Sensory Components of Balance

  • Somatosensory: Skin receptors (60-70%) detect motion of the body with respect to the support surface.
  • Proprioceptive: Muscle spindles and Golgi tendon organs detect motion of body segments relative to each other.
  • Visual: Eyes (10-20%) detect motion of the body with respect to extrapersonal space.
  • Vestibular: Inner ear (10-20%).

Postural Strategies

  • Ankle Strategy
  • Hip Strategy
  • Stepping Strategy

Rules of Balance Training

  • Exercise must be safe & challenging.
  • Stress multiple planes of motion.
  • Incorporate a multisensory approach.
  • Progress from static, bilateral & stable surfaces to dynamic, unilateral & unstable surfaces.
  • Adequate function in the open chain is critical as a first step in rehabilitation.
  • Progress towards sports-specific exercises.
  • Functional rehabilitation should occur in the closed kinetic chain.
  • Utilize open areas and keep assistive devices within reach.
  • Sets and repetitions: 2-3 sets, 15-30 repetitions or 10 reps for 15-30 seconds.

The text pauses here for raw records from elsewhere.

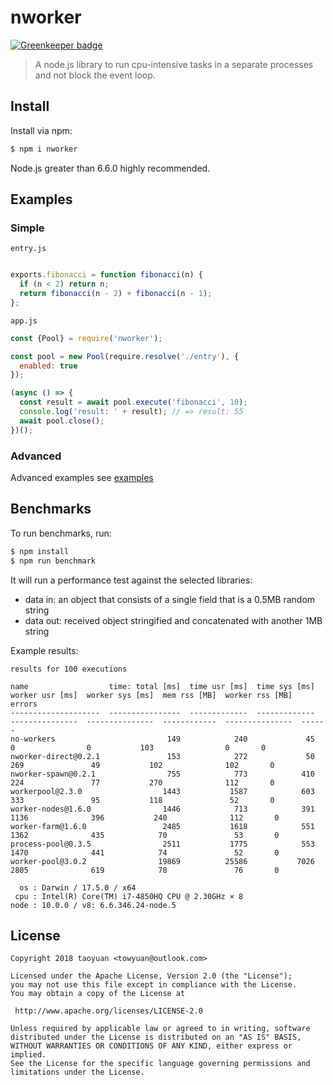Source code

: # nworker

[![Greenkeeper badge](https://badges.greenkeeper.io/taoyuan/nworker.svg)](https://greenkeeper.io/)

> A node.js library to run cpu-intensive tasks in a separate processes and not block the event loop.

## Install

Install via npm:

```bash
$ npm i nworker
```

Node.js greater than 6.6.0 highly recommended.

## Examples

### Simple

`entry.js`

```js

exports.fibonacci = function fibonacci(n) {
  if (n < 2) return n;
  return fibonacci(n - 2) + fibonacci(n - 1);
};

```

`app.js`

```js
const {Pool} = require('nworker');

const pool = new Pool(require.resolve('./entry'), {
  enabled: true
});

(async () => {
  const result = await pool.execute('fibonacci', 10);
  console.log('result: ' + result); // => result: 55
  await pool.close();
})();

```

### Advanced
Advanced examples see [examples](examples)

## Benchmarks

To run benchmarks, run:

```bash
$ npm install
$ npm run benchmark
```

It will run a performance test against the selected libraries:

* data in: an object that consists of a single field that is a 0.5MB random string
* data out: received object stringified and concatenated with another 1MB string

Example results:

```
results for 100 executions

name                  time: total [ms]  time usr [ms]  time sys [ms]  worker usr [ms]  worker sys [ms]  mem rss [MB]  worker rss [MB]  errors
--------------------  ----------------  -------------  -------------  ---------------  ---------------  ------------  ---------------  ------
no-workers                         149            240             45                0                0           103                0       0
nworker-direct@0.2.1               153            272             50              269               49           102              102       0
nworker-spawn@0.2.1                755            773            410              224               77           270              112       0
workerpool@2.3.0                  1443           1587            603              333               95           118               52       0
worker-nodes@1.6.0                1446            713            391             1136              396           240              112       0
worker-farm@1.6.0                 2485           1618            551             1362              435            70               53       0
process-pool@0.3.5                2511           1775            553             1470              441            74               52       0
worker-pool@3.0.2                19869          25586           7026             2805              619            78               76       0

  os : Darwin / 17.5.0 / x64                        
 cpu : Intel(R) Core(TM) i7-4850HQ CPU @ 2.30GHz × 8
node : 10.0.0 / v8: 6.6.346.24-node.5   
```

## License

```
Copyright 2018 taoyuan <towyuan@outlook.com>

Licensed under the Apache License, Version 2.0 (the "License");
you may not use this file except in compliance with the License.
You may obtain a copy of the License at

 http://www.apache.org/licenses/LICENSE-2.0

Unless required by applicable law or agreed to in writing, software
distributed under the License is distributed on an "AS IS" BASIS,
WITHOUT WARRANTIES OR CONDITIONS OF ANY KIND, either express or implied.
See the License for the specific language governing permissions and
limitations under the License.
```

FITT: Type of Balance Exercises

  • Static: COG is maintained over a fixed base of support on a stable surface.
  • Semi-dynamic:
    • Person maintains COG over a fixed base of support while on a moving surface.
    • Person transfers COG over a fixed base of support to selected ranges while on a stable surface.
  • Dynamic: Maintenance of COG over a moving base of support while on a stable surface (involve stepping strategy).
  • Functional: Same as dynamic with the inclusion of sports-specific tasks.

Anterior/Posterior Perspective in Gait Analysis

  • Observe from anterior/posterior as well as lateral views.
  • Look for:
    • Pronation or supination of foot/ankle
    • Knee valgus/varus
    • Pelvic tilt

Gait Kinematics

  • Hip: Adequate flexion (ROM ~ 40°) during swing phase for foot clearance and step length.
  • Knee: Flexion (ROM ≈ 60-70°) during loading response via eccentric quadriceps contraction.
  • Ankle: Dorsiflexion (ROM ≈ 20-30°) in swing for foot clearance.
  • Pelvis: Anterior pelvic tilt remains relatively constant ≈ 10° throughout gait cycle; may increase with abdominal mass, age, or aid use.

Gait Retraining

  • Exercises/drills: running drills, obstacle crossing, agility ladders, walking between parallel bars with hand support.
  • Motor pattern adjustments:
    • Toe-out gait to reduce second KAM peak in OA patients.
    • Medial knee thrust to reduce first KAM peak in OA patients.
    • Rate of loading of the first KAM peak may be more important than the magnitude of the peak.
  • Use of assistive devices, barres, harnesses.
  • Biofeedback and 3D motion capture biomechanics labs; low-cost Kinect and Wii validated for different tasks.

Cerebral Palsy (CP)

  • CP is a physical disability affecting movement and posture.
  • Etiology: Results from brain injury before, during, or after birth (most commonly in utero or before 1 month of age).
  • Motor type depends on the area(s) of the brain that were deprived of oxygen and injured (Motor cortex (70-80%), Basal ganglia (6%), Cerebellum (6%)).

Biomechanics and CP

  • Balance and walking aids: Consider base of support and strength/stability requirements.
  • Ankle-Foot Orthoses (AFO’s):
    • Restrict or inhibit excessive motion.
    • Encourage normal gait kinematics.
    • Support ankle joint complex.
    • Facilitate GRF and joint torque.
  • Ground Reaction Ankle-Foot Orthosis (GRAFO): Alters the location of the ground reaction force vector.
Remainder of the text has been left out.